Is the adjoint representation of $SU(2)$ the same as the triplet representation? Is the triplet representation of $SU(2)$ the same as its adjoint representation? Where the convention for the adjoint representation used is the one used in particle physics, where the structure constants are real and antisymmetric:
$$ \mathrm{ad}(t^b_G)_{ac} = i f^{abc} $$
I was under the impression that is was, but I see two different forms of the generators in the triplet representations used, one being just the real skew symmetric generators of the $SO(3)$ rotation group, which agrees with the adjoint representation, and the other being:
$$ T^1 = \frac{1}{\sqrt{2}} \left(\begin{matrix} 0 & 1 & 0 \\ 1 & 0 & 1 \\ 0 & 1 & 0\end{matrix}\right) \quad T^2 = \frac{1}{\sqrt{2}} \left(\begin{matrix} 0 & -i & 0 \\ i & 0 & -i \\ 0 & i & 0\end{matrix}\right) \quad T^3= \left(\begin{matrix} 1 & 0 & 0 \\ 0 & 0 & 0 \\ 0 & 0 & -1\end{matrix}\right)$$
These two representations do not agree, I assume that my idea about the adjoint reperesentation of $SU(2)$ being its triplet representation is wrong, but why?

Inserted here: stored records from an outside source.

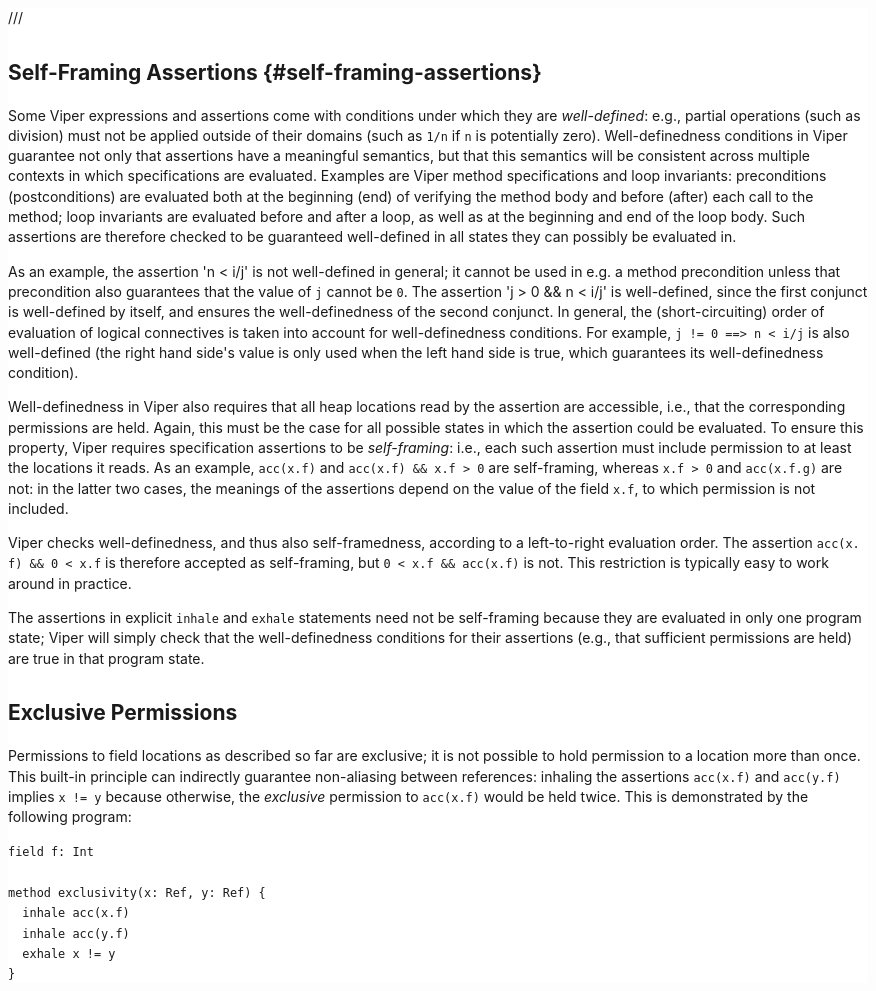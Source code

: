 ///

## Self-Framing Assertions {#self-framing-assertions}

Some Viper expressions and assertions come with conditions under which they are *well-defined*: e.g., partial operations (such as division) must not be applied outside of their domains (such as `1/n` if `n` is potentially zero).
Well-definedness conditions in Viper guarantee not only that assertions have a meaningful semantics, but that this semantics will be consistent across multiple contexts in which specifications are evaluated. Examples are Viper method specifications and loop invariants: preconditions (postconditions) are evaluated both at the beginning (end) of verifying the method body and before (after) each call to the method; loop invariants are evaluated before and after a loop, as well as at the beginning and end of the loop body.
Such assertions are therefore checked to be guaranteed well-defined in all states they can possibly be evaluated in.



As an example, the assertion 'n < i/j' is not well-defined in general; it cannot be used in e.g. a method precondition unless that precondition also guarantees that the value of `j` cannot be `0`. The assertion 'j > 0 && n < i/j' is well-defined, since the first conjunct is well-defined by itself, and ensures the well-definedness of the second conjunct. In general, the (short-circuiting) order of evaluation of logical connectives is taken into account for well-definedness conditions. For example, `j != 0 ==> n < i/j` is also well-defined (the right hand side's value is only used when the left hand side is true, which guarantees its well-definedness condition).

Well-definedness in Viper also requires that all heap locations read by the assertion are accessible, i.e., that the corresponding permissions are held. Again, this must be the case for all possible states in which the assertion could be evaluated.
To ensure this property, Viper requires specification assertions to be *self-framing*: i.e., each such assertion must include permission to at least the locations it reads. As an example, `acc(x.f)` and `acc(x.f) && x.f > 0` are self-framing, whereas `x.f > 0` and `acc(x.f.g)` are not: in the latter two cases, the meanings of the assertions depend on the value of the field `x.f`, to which permission is not included.

Viper checks well-definedness, and thus also self-framedness, according to a left-to-right evaluation order. The assertion `acc(x.f) && 0 < x.f` is therefore accepted as self-framing, but `0 < x.f && acc(x.f)` is not. This restriction is typically easy to work around in practice.

The assertions in explicit `inhale` and `exhale` statements need not be self-framing because they are evaluated in only one program state; Viper will simply check that the well-definedness conditions for their assertions (e.g., that sufficient permissions are held) are true in that program state.

## Exclusive Permissions

Permissions to field locations as described so far are exclusive; it is not possible to hold permission to a location more than once. This built-in principle can indirectly guarantee non-aliasing between references: inhaling the assertions `acc(x.f)` and `acc(y.f)` implies `x != y` because otherwise, the *exclusive* permission to `acc(x.f)` would be held twice. This is demonstrated by the following program:

```silver {.runnable }
field f: Int

method exclusivity(x: Ref, y: Ref) {
  inhale acc(x.f)
  inhale acc(y.f)
  exhale x != y
}
```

 A: It is just matter of a missed  factor $i\sqrt{2} $ due to different conventions. The antiHermitian matrices  $i\sqrt{2} T^k $ can be transformed into the real antisymmetric matrices $L_k $ (which therefore are  also  complex antiHermitian) by means of a suitable unitary matrix $U$,
$$L_k = U i\sqrt{2}\:T^kU^\dagger\quad k=1,2,3\:.$$
 This is because both triples of matrices are  irreducible representations of the Lie algebra of $SU (2) $ with the same value of the Casimir operator $\sum_k (\sqrt{2} T^k)^2 = -\sum_k (L_k)^2 =2I$ (so that $2= j(j+1)$ with  $j=1$ which is the spin of the representation).  As is known, up to unitary equivalences there is only one unitary irreducible representation of $SU (2) $ for every value of the spin, essentially due to Peter-Weyl theorem.

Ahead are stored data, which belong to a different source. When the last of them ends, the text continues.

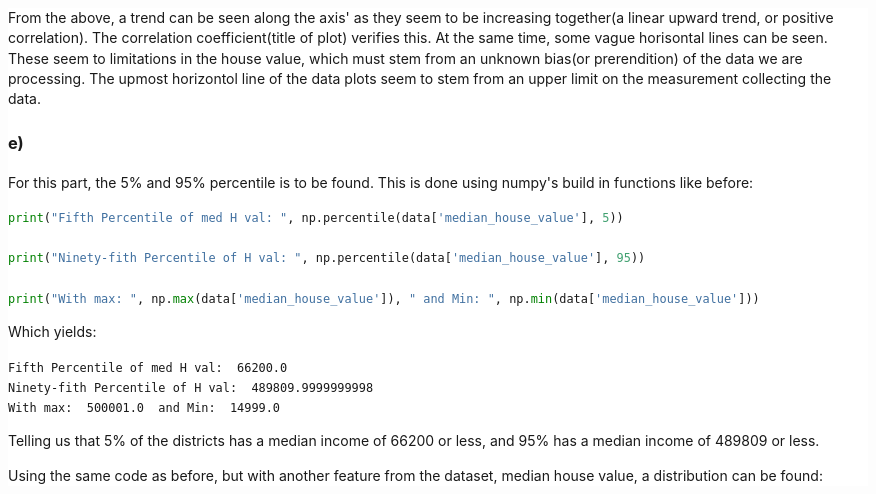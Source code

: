 From the above, a trend can be seen along the axis' as they seem to be increasing together(a linear upward trend, or positive correlation). The correlation coefficient(title of plot) verifies this. At the same time, some vague horisontal lines can be seen. These seem to limitations in the house value, which must stem from an unknown bias(or prerendition) of the data we are processing. The upmost horizontol line of the data plots seem to stem from an upper limit on the measurement collecting the data. 

### e) 
For this part, the 5% and 95% percentile is to be found. This is done using numpy's build in functions like before: 

```python
print("Fifth Percentile of med H val: ", np.percentile(data['median_house_value'], 5))

print("Ninety-fith Percentile of H val: ", np.percentile(data['median_house_value'], 95))

print("With max: ", np.max(data['median_house_value']), " and Min: ", np.min(data['median_house_value']))
```

Which yields: 
```
Fifth Percentile of med H val:  66200.0
Ninety-fith Percentile of H val:  489809.9999999998
With max:  500001.0  and Min:  14999.0
```

Telling us that 5% of the districts has a median income of 66200 or less, and 95% has a median income of 489809 or less. 

Using the same code as before, but with another feature from the dataset, median house value, a distribution can be found: 

<figure class="image">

A: Let $V=\mathbb{C}^2$. Then the irreps are given by the symmetric powers $V_k:={\rm Sym}^k(V)$ with $k=0,1,\ldots$. The irrep $V_k$ has dimension $k+1$. I suppose triplet means of dimension three. So it is $V_2$ which lives inside $V\otimes V$ in the same way the adjoint rep lives inside $V\otimes V^{\ast}$ (2 by 2 matrices) where $V^{\ast}$ denotes the dual. Now a very special fact about $SU(2)$ is that $V$ and $V^{\ast}$, as representations, are the same. That's why adjoint and triplet are the same.

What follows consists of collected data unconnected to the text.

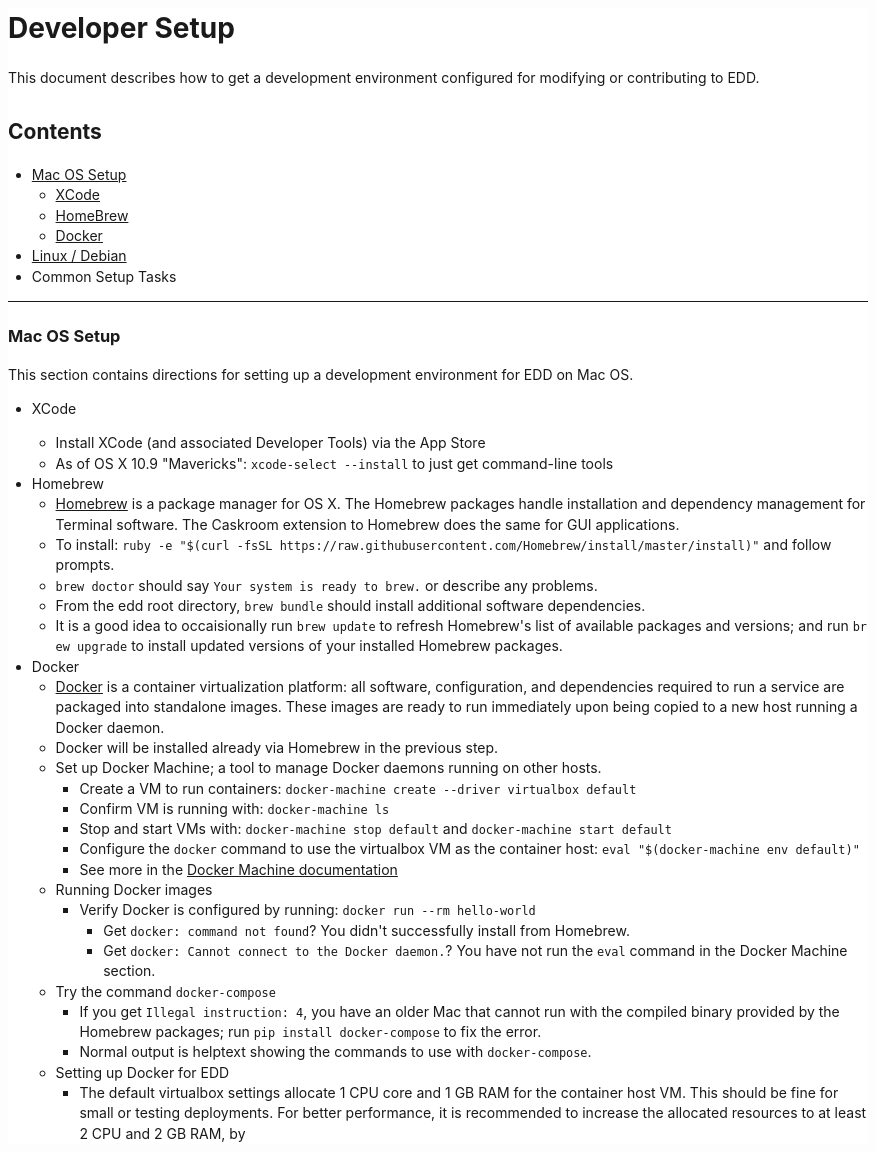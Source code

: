 # Developer Setup

This document describes how to get a development environment configured for modifying or
contributing to EDD.

## Contents
* [Mac OS Setup](#MacOS_Setup)
    * [XCode](#XCode)
    * [HomeBrew](#HomeBrew)
    * [Docker](#Docker)
* [Linux / Debian](#Debian)
* Common Setup Tasks

---------------------------------------------------------------------------------------------------

### Mac OS Setup <a name="MacOS_Setup"/>

This section contains directions for setting up a development environment for EDD on Mac OS.

* XCode <a name="XCode"/>
    * Install XCode (and associated Developer Tools) via the App Store
    * As of OS X 10.9 "Mavericks": `xcode-select --install` to just get command-line tools
* Homebrew <a name="HomeBrew"/>
    * [Homebrew][1] is a package manager for OS X. The Homebrew packages handle installation and
      dependency management for Terminal software. The Caskroom extension to Homebrew does the
      same for GUI applications.
    * To install:
      `ruby -e "$(curl -fsSL https://raw.githubusercontent.com/Homebrew/install/master/install)"`
      and follow prompts.
    * `brew doctor` should say `Your system is ready to brew.` or describe any problems.
    * From the edd root directory, `brew bundle` should install additional software dependencies.
    * It is a good idea to occaisionally run `brew update` to refresh Homebrew's list of available
      packages and versions; and run `brew upgrade` to install updated versions of your installed
      Homebrew packages.
* Docker <a name="Docker"/>
    * [Docker][2] is a container virtualization platform: all software, configuration, and
      dependencies required to run a service are packaged into standalone images. These images are
      ready to run immediately upon being copied to a new host running a Docker daemon.
    * Docker will be installed already via Homebrew in the previous step.
    * Set up Docker Machine; a tool to manage Docker daemons running on other hosts.
        * Create a VM to run containers:
          `docker-machine create --driver virtualbox default`
        * Confirm VM is running with:
          `docker-machine ls`
        * Stop and start VMs with:
          `docker-machine stop default` and `docker-machine start default`
        * Configure the `docker` command to use the virtualbox VM as the container host:
          `eval "$(docker-machine env default)"`
        * See more in the [Docker Machine documentation][3]
    * Running Docker images
        * Verify Docker is configured by running: `docker run --rm hello-world`
            * Get `docker: command not found`? You didn't successfully install from Homebrew.
            * Get `docker: Cannot connect to the Docker daemon.`? You have not run the `eval`
              command in the Docker Machine section.
    * Try the command `docker-compose`
        * If you get `Illegal instruction: 4`, you have an older Mac that cannot run with the
          compiled binary provided by the Homebrew packages; run `pip install docker-compose` to
          fix the error.
        * Normal output is helptext showing the commands to use with `docker-compose`.
    * Setting up Docker for EDD
        * The default virtualbox settings allocate 1 CPU core and 1 GB RAM for the container host
          VM. This should be fine for small or testing deployments. For better performance, it is
          recommended to increase the allocated resources to at least 2 CPU and 2 GB RAM, by

[1]:    http://brew.sh
[2]:    https://docker.io
[3]:    https://docs.docker.com/machine/overview/
[4]:    http://typescriptlang.org/
[5]:    https://docs.docker.com/engine/installation/linux/
[6]:    docs/Configuration.md
[7]:    https://github.com/JBEI/ice
[8]:    https://docs.docker.com/compose/overview/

A: The hermitian generators 
$$ T^1 = \frac{1}{\sqrt{2}} \left(\begin{matrix} 0 & 1 & 0 \\ 1 & 0 & 1 \\ 0 & 1 & 0\end{matrix}\right) \quad T^2 = \frac{1}{\sqrt{2}} \left(\begin{matrix} 0 & -i & 0 \\ i & 0 & -i \\ 0 & i & 0\end{matrix}\right) \quad T^3= \left(\begin{matrix} 1 & 0 & 0 \\ 0 & 0 & 0 \\ 0 & 0 & -1\end{matrix}\right)$$
may be unitarily transformed to the hermitian generators $UT^jU^\dagger=L^{~j}$, satisfying the 
very same Lie algebra, by the equivalence transformation
$$
U=  \frac{1}{\sqrt{2}} \left(\begin{matrix} -1 & 0 & 1 \\ -i & 0 & -i \\ 0 & \sqrt{2} & 0\end{matrix}\right) ~,
$$
so that 
$$ L_{1} = i\left(\begin{matrix}0&0&0\\0&0&-1\\0&1&0\end{matrix}\right) , \quad
 L_{2} = i\left(\begin{matrix}0&0&1\\0&0&0\\-1&0&0\end{matrix}\right) , \quad
 L_{3} = i\left(\begin{matrix}0&-1&0\\1&0&0\\0&0&0\end{matrix}\right),
$$
that is, i times the real antisymmetric basis of classical angular momentum.
Observe how U sends the evident eigenvectors of $T_3$ to the eigenvectors of $L_3$; this is, in fact, how it was constructed. The simple diagonal form of $T_3$ is a defining feature of this spherical basis.